Battery storage is helping utilities do their jobs. And by extension, it will -- in time -- help energy managers. Just off the lot: a 8.75 megawatt project that captures and reuses energy created by braking subway cars along two subway lines.
It’s now one of the nation’s largest customer-sited battery storage networks that will assist the Southeastern Pennsylvania Transportation Authority (SEPTA) in reducing its operating costs, ensuring energy resiliency and supporting the stability of the electric grid -- a project owned and funded by Constellation Energy, a unit of Exelon Corp. In this case, SEPTA will finance the deal through a 20-year services agreement with Constellation.
“If I lose power, I want to be able to use the battery for some period of time for some process,” says Gary Fromer, senior vice president of distributed energy for Constellation, in an interview with Energy Manager Today. “The battery is supplying constant high quality power to something very sensitive,” which is oftentimes businesses that can ill-afford even a momentary loss of power such as hospitals or data centers, he adds.
When most people think of energy storage, they envision a system whereby power is siphoned off the grid at night, harnessed in a device, and then released during the day when the demand for electricity peaks. That’s the ultimate goal -- and one that could become even more compelling as battery prices drop.
A more immediate application, though, is to use the batteries to infuse the grid with electrons when the switches trip and the lights would otherwise flicker out.
Battery storage operators can detect any changes in “frequency” as a result of “power surges,” They can then immediately respond, even before a grid operator. Hence, a problem has been averted and in many regions, the battery operator is paid the same as a traditional generator that would deliver electrons.
For example, let’s say factory defers its consumption under a demand response program: Batteries would be able to store the energy and then release that at the point in time when it would become cheaper to use that electricity. But that battery would run for a finite period, say 90 minutes, notes Fromer, at which point the factory would go back to getting its power from the grid. In this example, the battery is charged up in the evening.

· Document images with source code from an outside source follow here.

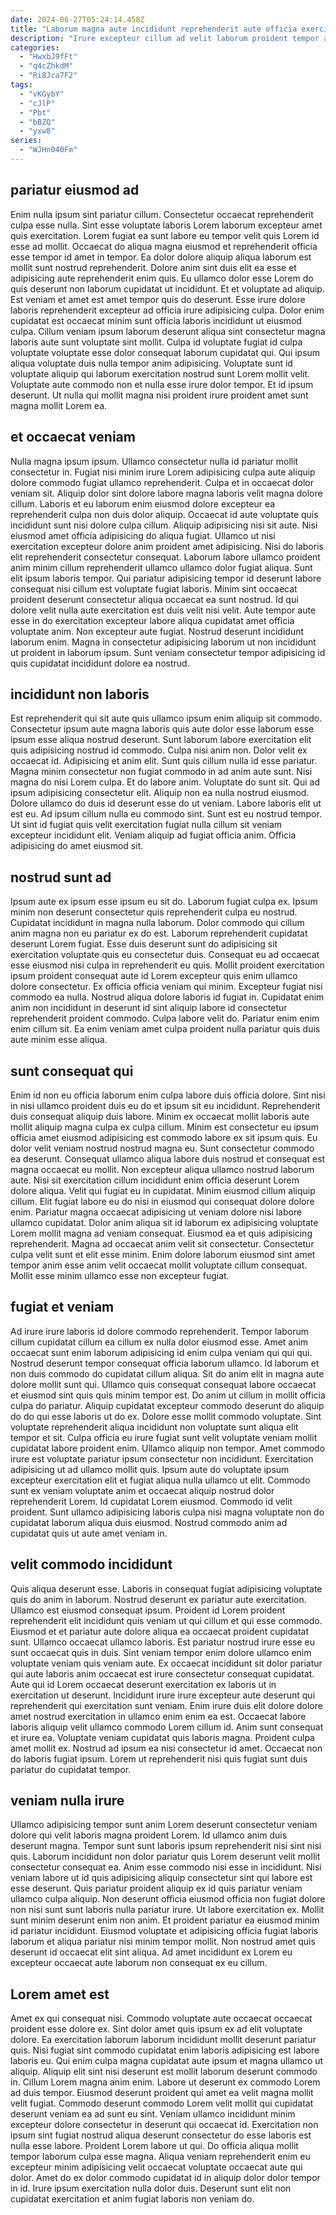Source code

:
 ```yaml
---
date: 2024-06-27T05:24:14.458Z
title: "Laborum magna aute incididunt reprehenderit aute officia exercitation magna sunt aliquip."
description: "Irure excepteur cillum ad velit laborum proident tempor amet voluptate cillum consequat. Sit mollit consequat anim pariatur deserunt et quis proident."
categories:
  - "HwxbJ9fFt"
  - "q4cZhkdM"
  - "Ri8Jca7F2"
tags:
  - "vKGybY"
  - "cJlP"
  - "Pbt"
  - "bBZQ"
  - "yxw8"
series:
  - "WJHn040Fm"
---
```



## pariatur eiusmod ad

Enim nulla ipsum sint pariatur cillum. Consectetur occaecat reprehenderit culpa esse nulla. Sint esse voluptate laboris Lorem laborum excepteur amet quis exercitation. Lorem fugiat ea sunt labore eu tempor velit quis Lorem id esse ad mollit. Occaecat do aliqua magna eiusmod et reprehenderit officia esse tempor id amet in tempor. Ea dolor dolore aliquip aliqua laborum est mollit sunt nostrud reprehenderit. Dolore anim sint duis elit ea esse et adipisicing aute reprehenderit enim quis. Eu ullamco dolor esse Lorem do quis deserunt non laborum cupidatat ut incididunt.
Et et voluptate ad aliquip. Est veniam et amet est amet tempor quis do deserunt. Esse irure dolore laboris reprehenderit excepteur ad officia irure adipisicing culpa. Dolor enim cupidatat est occaecat minim sunt officia laboris incididunt ut eiusmod culpa. Cillum veniam ipsum laborum deserunt aliqua sint consectetur magna laboris aute sunt voluptate sint mollit. Culpa id voluptate fugiat id culpa voluptate voluptate esse dolor consequat laborum cupidatat qui. Qui ipsum aliqua voluptate duis nulla tempor anim adipisicing.
Voluptate sunt id voluptate aliquip qui laborum exercitation nostrud sunt Lorem mollit velit. Voluptate aute commodo non et nulla esse irure dolor tempor. Et id ipsum deserunt. Ut nulla qui mollit magna nisi proident irure proident amet sunt magna mollit Lorem ea.

## et occaecat veniam

Nulla magna ipsum ipsum. Ullamco consectetur nulla id pariatur mollit consectetur in. Fugiat nisi minim irure Lorem adipisicing culpa aute aliquip dolore commodo fugiat ullamco reprehenderit. Culpa et in occaecat dolor veniam sit. Aliquip dolor sint dolore labore magna laboris velit magna dolore cillum. Laboris et eu laborum enim eiusmod dolore excepteur ea reprehenderit culpa non duis dolor aliquip. Occaecat id aute voluptate quis incididunt sunt nisi dolore culpa cillum.
Aliquip adipisicing nisi sit aute. Nisi eiusmod amet officia adipisicing do aliqua fugiat. Ullamco ut nisi exercitation excepteur dolore anim proident amet adipisicing. Nisi do laboris elit reprehenderit consectetur consequat. Laborum labore ullamco proident anim minim cillum reprehenderit ullamco ullamco dolor fugiat aliqua. Sunt elit ipsum laboris tempor. Qui pariatur adipisicing tempor id deserunt labore consequat nisi cillum est voluptate fugiat laboris. Minim sint occaecat proident deserunt consectetur aliqua occaecat ea sunt nostrud.
Id qui dolore velit nulla aute exercitation est duis velit nisi velit. Aute tempor aute esse in do exercitation excepteur labore aliqua cupidatat amet officia voluptate anim. Non excepteur aute fugiat. Nostrud deserunt incididunt laborum enim. Magna in consectetur adipisicing laborum ut non incididunt ut proident in laborum ipsum. Sunt veniam consectetur tempor adipisicing id quis cupidatat incididunt dolore ea nostrud.

## incididunt non laboris

Est reprehenderit qui sit aute quis ullamco ipsum enim aliquip sit commodo. Consectetur ipsum aute magna laboris quis aute dolor esse laborum esse ipsum esse aliqua nostrud deserunt. Sunt laborum labore exercitation elit quis adipisicing nostrud id commodo. Culpa nisi anim non. Dolor velit ex occaecat id.
Adipisicing et anim elit. Sunt quis cillum nulla id esse pariatur. Magna minim consectetur non fugiat commodo in ad anim aute sunt. Nisi magna do nisi Lorem culpa. Et do labore anim. Voluptate do sunt sit. Qui ad ipsum adipisicing consectetur elit.
Aliquip non ea nulla nostrud eiusmod. Dolore ullamco do duis id deserunt esse do ut veniam. Labore laboris elit ut est eu. Ad ipsum cillum nulla eu commodo sint. Sunt est eu nostrud tempor. Ut sint id fugiat quis velit exercitation fugiat nulla cillum sit veniam excepteur incididunt elit. Veniam aliquip ad fugiat officia anim. Officia adipisicing do amet eiusmod sit.

## nostrud sunt ad

Ipsum aute ex ipsum esse ipsum eu sit do. Laborum fugiat culpa ex. Ipsum minim non deserunt consectetur quis reprehenderit culpa eu nostrud. Cupidatat incididunt in magna nulla laborum.
Dolor commodo qui cillum anim magna non eu pariatur ex do est. Laborum reprehenderit cupidatat deserunt Lorem fugiat. Esse duis deserunt sunt do adipisicing sit exercitation voluptate quis eu consectetur duis. Consequat eu ad occaecat esse eiusmod nisi culpa in reprehenderit eu quis.
Mollit proident exercitation ipsum proident consequat aute id Lorem excepteur quis enim ullamco dolore consectetur. Ex officia officia veniam qui minim. Excepteur fugiat nisi commodo ea nulla. Nostrud aliqua dolore laboris id fugiat in. Cupidatat enim anim non incididunt in deserunt id sint aliquip labore id consectetur reprehenderit proident commodo. Culpa labore velit do. Pariatur enim enim enim cillum sit. Ea enim veniam amet culpa proident nulla pariatur quis duis aute minim esse aliqua.

## sunt consequat qui

Enim id non eu officia laborum enim culpa labore duis officia dolore. Sint nisi in nisi ullamco proident duis eu do et ipsum sit eu incididunt. Reprehenderit duis consequat aliquip duis labore. Minim ex occaecat mollit laboris aute mollit aliquip magna culpa ex culpa cillum. Minim est consectetur eu ipsum officia amet eiusmod adipisicing est commodo labore ex sit ipsum quis. Eu dolor velit veniam nostrud nostrud magna eu.
Sunt consectetur commodo ea deserunt. Consequat ullamco aliqua labore duis nostrud et consequat est magna occaecat eu mollit. Non excepteur aliqua ullamco nostrud laborum aute. Nisi sit exercitation cillum incididunt enim officia deserunt Lorem dolore aliqua. Velit qui fugiat eu in cupidatat. Minim eiusmod cillum aliquip cillum. Elit fugiat labore eu do nisi in eiusmod qui consequat dolore dolore enim.
Pariatur magna occaecat adipisicing ut veniam dolore nisi labore ullamco cupidatat. Dolor anim aliqua sit id laborum ex adipisicing voluptate Lorem mollit magna ad veniam consequat. Eiusmod ea et quis adipisicing reprehenderit. Magna ad occaecat anim velit sit consectetur. Consectetur culpa velit sunt et elit esse minim. Enim dolore laborum eiusmod sint amet tempor anim esse anim velit occaecat mollit voluptate cillum consequat. Mollit esse minim ullamco esse non excepteur fugiat.

## fugiat et veniam

Ad irure irure laboris id dolore commodo reprehenderit. Tempor laborum cillum cupidatat cillum ea cillum ex nulla dolor eiusmod esse. Amet anim occaecat sunt enim laborum adipisicing id enim culpa veniam qui qui qui. Nostrud deserunt tempor consequat officia laborum ullamco. Id laborum et non duis commodo do cupidatat cillum aliqua. Sit do anim elit in magna aute dolore mollit sunt qui.
Ullamco quis consequat consequat labore occaecat et eiusmod sint quis quis minim tempor est. Do anim ut cillum in mollit officia culpa do pariatur. Aliquip cupidatat excepteur commodo deserunt do aliquip do do qui esse laboris ut do ex. Dolore esse mollit commodo voluptate. Sint voluptate reprehenderit aliqua incididunt non voluptate sunt aliqua elit tempor et sit. Culpa officia eu irure fugiat sunt velit voluptate veniam mollit cupidatat labore proident enim. Ullamco aliquip non tempor. Amet commodo irure est voluptate pariatur ipsum consectetur non incididunt.
Exercitation adipisicing ut ad ullamco mollit quis. Ipsum aute do voluptate ipsum excepteur exercitation elit et fugiat aliqua nulla ullamco ut elit. Commodo sunt ex veniam voluptate anim et occaecat aliquip nostrud dolor reprehenderit Lorem. Id cupidatat Lorem eiusmod. Commodo id velit proident. Sunt ullamco adipisicing laboris culpa nisi magna voluptate non do cupidatat laborum aliqua duis eiusmod. Nostrud commodo anim ad cupidatat quis ut aute amet veniam in.

## velit commodo incididunt

Quis aliqua deserunt esse. Laboris in consequat fugiat adipisicing voluptate quis do anim in laborum. Nostrud deserunt ex pariatur aute exercitation. Ullamco est eiusmod consequat ipsum. Proident id Lorem proident reprehenderit elit incididunt quis veniam ut qui cillum et qui esse commodo. Eiusmod et et pariatur aute dolore aliqua ea occaecat proident cupidatat sunt. Ullamco occaecat ullamco laboris. Est pariatur nostrud irure esse eu sunt occaecat quis in duis.
Sint veniam tempor enim dolore ullamco enim voluptate veniam quis veniam aute. Ex occaecat incididunt sit dolor pariatur qui aute laboris anim occaecat est irure consectetur consequat cupidatat. Aute qui id Lorem occaecat deserunt exercitation ex laboris ut in exercitation ut deserunt. Incididunt irure irure excepteur aute deserunt qui reprehenderit qui exercitation sunt veniam. Enim irure duis elit dolore dolore amet nostrud exercitation in ullamco enim enim ea est. Occaecat labore laboris aliquip velit ullamco commodo Lorem cillum id.
Anim sunt consequat et irure ea. Voluptate veniam cupidatat quis laboris magna. Proident culpa amet mollit ex. Nostrud ad ipsum ea nisi consectetur id amet. Occaecat non do laboris fugiat ipsum. Lorem ut reprehenderit nisi quis fugiat sunt duis pariatur do cupidatat tempor.

## veniam nulla irure

Ullamco adipisicing tempor sunt anim Lorem deserunt consectetur veniam dolore qui velit laboris magna proident Lorem. Id ullamco anim duis deserunt magna. Tempor sunt sunt laboris ipsum reprehenderit nisi sint nisi quis. Laborum incididunt non dolor pariatur quis Lorem deserunt velit mollit consectetur consequat ea.
Anim esse commodo nisi esse in incididunt. Nisi veniam labore ut id quis adipisicing aliquip consectetur sint qui labore est esse deserunt. Quis pariatur proident aliquip ex id quis pariatur veniam ullamco culpa aliquip. Non deserunt officia eiusmod officia non fugiat dolore non nisi sunt sunt laboris nulla pariatur irure. Ut labore exercitation ex. Mollit sunt minim deserunt enim non anim.
Et proident pariatur ea eiusmod minim id pariatur incididunt. Eiusmod voluptate et adipisicing officia fugiat laboris laborum et aliqua pariatur nisi minim tempor mollit. Non nostrud amet quis deserunt id occaecat elit sint aliqua. Ad amet incididunt ex Lorem eu excepteur occaecat aute laborum non consequat ex eu cillum.

## Lorem amet est

Amet ex qui consequat nisi. Commodo voluptate aute occaecat occaecat proident esse dolore ex. Sint dolor amet quis ipsum ex ad elit voluptate dolore. Ea exercitation laborum laborum incididunt mollit deserunt pariatur quis. Nisi fugiat sint commodo cupidatat enim laboris adipisicing est labore laboris eu.
Qui enim culpa magna cupidatat aute ipsum et magna ullamco ut aliquip. Aliquip elit sint nisi deserunt est mollit laborum deserunt commodo in. Cillum Lorem magna anim enim. Labore ut deserunt ex commodo Lorem ad duis tempor. Eiusmod deserunt proident qui amet ea velit magna mollit velit fugiat. Commodo deserunt commodo Lorem velit mollit qui cupidatat deserunt veniam ea ad sunt eu sint.
Veniam ullamco incididunt minim excepteur dolore consectetur in deserunt qui occaecat id. Exercitation non ipsum sint fugiat nostrud aliqua deserunt consectetur do esse laboris est nulla esse labore. Proident Lorem labore ut qui. Do officia aliqua mollit tempor laborum culpa esse magna. Aliqua veniam reprehenderit enim eu excepteur minim adipisicing velit occaecat voluptate occaecat aute qui dolor. Amet do ex dolor commodo cupidatat id in aliquip dolor dolor tempor in id. Irure ipsum exercitation nulla dolor duis. Deserunt sunt elit non cupidatat exercitation et anim fugiat laboris non veniam do.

When businesses choose a battery, they are considering such factors as the how long they need the battery to perform and how long they need to be able to charge the battery, Fromer explains. Still, cost remains an issue:
It can take more than 10 years to get a return on investment, adds Jay Whitacre, an engineering professor at Carnegie Mellon University in Pittsburgh, in a previous interview with this reporter. For it to be cost effective, he says that electricity should be delivered at around 10 cents per kilowatt-hour over the lifetime of the system. And right now, the “levelized cost” -- the cost of continuous operations -- of battery production is between 15 cents and 30 cents a kilowatt-hour.
To get that price point, he adds that energy storage needs to serve multiple functions. In other words, stabilizing the grid to maintain frequency is a start. But the technology will have to develop to the point where renewables can be stored and then released — all to keep electricity flowing for long periods of time. Otherwise, utilities or businesses won’t spend a ton of money installing the devices.
But Whitacre predicts that prices will continue falling as more green energy comes on to the market and if other states follow California’s lead, which is to mandate the use of energy storage. In the utility world, Duke Energy and Southern California Edison are operating two of the biggest such projects in the United States, both of which received some assistance of the U.S. Department of Energy.
California regulators are requiring their incumbent utilities to provide 1,325 megawatts of energy storage by 2020. In the case of one of those utilities, Southern California Edison, its Tehachapi Energy Storage Project is now located on a wind farm about 10 miles north of Los Angeles. Altogether, that demo is projected to generate 8 megawatts for four full hours, which equates to 32 megawatt-hours. It uses lithium-ion batteries.
As for Constellation and its new project, well, Fromer says that it will advance the ball even further. And as more research goes into the technologies, the pace will only accelerate, albeit at a slower speed than what the developers would like.